Exercise description: How many lines in the records below contain "reklamy"? Reply with the number only.

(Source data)
*** Block opens ***

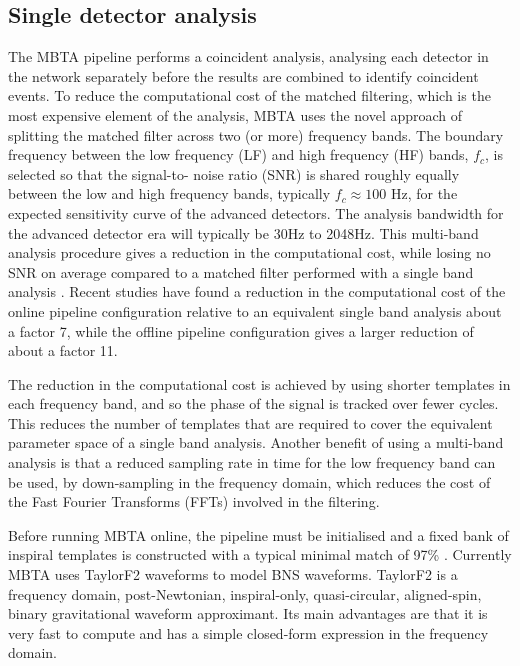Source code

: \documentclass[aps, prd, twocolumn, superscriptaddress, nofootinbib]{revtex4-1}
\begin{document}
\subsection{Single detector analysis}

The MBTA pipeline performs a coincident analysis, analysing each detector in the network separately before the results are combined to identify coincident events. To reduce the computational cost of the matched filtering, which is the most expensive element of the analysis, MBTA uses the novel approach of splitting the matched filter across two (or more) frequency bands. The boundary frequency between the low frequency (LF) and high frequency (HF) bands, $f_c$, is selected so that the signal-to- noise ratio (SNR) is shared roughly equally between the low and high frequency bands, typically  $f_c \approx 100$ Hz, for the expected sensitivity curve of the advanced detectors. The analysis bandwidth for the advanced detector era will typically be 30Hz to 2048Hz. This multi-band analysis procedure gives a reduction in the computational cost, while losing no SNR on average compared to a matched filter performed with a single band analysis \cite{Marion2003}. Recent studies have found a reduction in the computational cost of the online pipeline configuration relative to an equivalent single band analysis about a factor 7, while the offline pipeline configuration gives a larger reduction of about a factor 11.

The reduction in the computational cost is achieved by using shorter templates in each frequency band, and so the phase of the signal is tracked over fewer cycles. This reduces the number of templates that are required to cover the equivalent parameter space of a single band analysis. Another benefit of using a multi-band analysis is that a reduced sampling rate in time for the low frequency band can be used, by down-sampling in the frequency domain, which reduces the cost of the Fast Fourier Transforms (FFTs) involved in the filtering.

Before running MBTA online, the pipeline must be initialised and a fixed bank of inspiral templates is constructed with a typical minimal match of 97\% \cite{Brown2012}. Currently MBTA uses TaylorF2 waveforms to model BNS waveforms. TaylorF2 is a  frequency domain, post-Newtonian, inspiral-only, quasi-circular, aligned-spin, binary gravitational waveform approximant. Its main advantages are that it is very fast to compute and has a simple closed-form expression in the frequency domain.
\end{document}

*** Block closes ***
*** Block opens ***

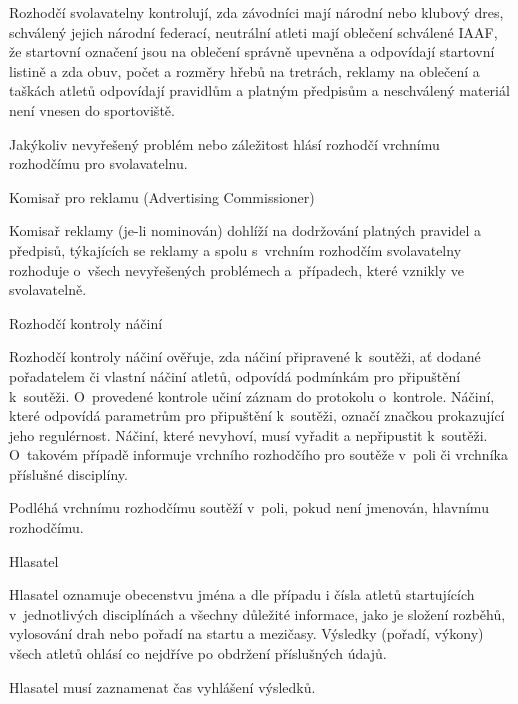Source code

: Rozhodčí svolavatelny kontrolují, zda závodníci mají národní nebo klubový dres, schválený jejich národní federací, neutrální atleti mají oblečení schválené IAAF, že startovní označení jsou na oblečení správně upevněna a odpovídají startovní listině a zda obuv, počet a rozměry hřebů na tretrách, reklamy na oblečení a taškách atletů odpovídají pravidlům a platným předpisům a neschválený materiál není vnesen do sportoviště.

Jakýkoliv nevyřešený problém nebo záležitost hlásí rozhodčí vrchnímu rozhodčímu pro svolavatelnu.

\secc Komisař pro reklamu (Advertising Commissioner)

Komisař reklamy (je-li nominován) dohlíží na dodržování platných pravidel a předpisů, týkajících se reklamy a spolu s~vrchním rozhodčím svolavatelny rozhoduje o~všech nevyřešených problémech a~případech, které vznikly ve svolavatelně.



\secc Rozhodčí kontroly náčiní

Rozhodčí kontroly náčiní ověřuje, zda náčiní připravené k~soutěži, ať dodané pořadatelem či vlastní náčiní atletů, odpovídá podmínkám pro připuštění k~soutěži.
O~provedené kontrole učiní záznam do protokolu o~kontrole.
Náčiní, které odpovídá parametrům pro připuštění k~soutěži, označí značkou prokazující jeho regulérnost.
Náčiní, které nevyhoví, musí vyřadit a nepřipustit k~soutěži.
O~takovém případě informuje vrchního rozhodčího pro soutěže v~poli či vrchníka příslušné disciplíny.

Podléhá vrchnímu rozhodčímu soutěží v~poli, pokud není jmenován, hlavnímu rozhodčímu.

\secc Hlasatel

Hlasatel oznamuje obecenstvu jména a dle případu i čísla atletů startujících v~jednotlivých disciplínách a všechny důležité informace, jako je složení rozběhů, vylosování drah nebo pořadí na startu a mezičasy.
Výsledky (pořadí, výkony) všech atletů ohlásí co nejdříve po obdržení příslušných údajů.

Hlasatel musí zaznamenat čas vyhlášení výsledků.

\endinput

*** Block closes ***

Result of the task: 2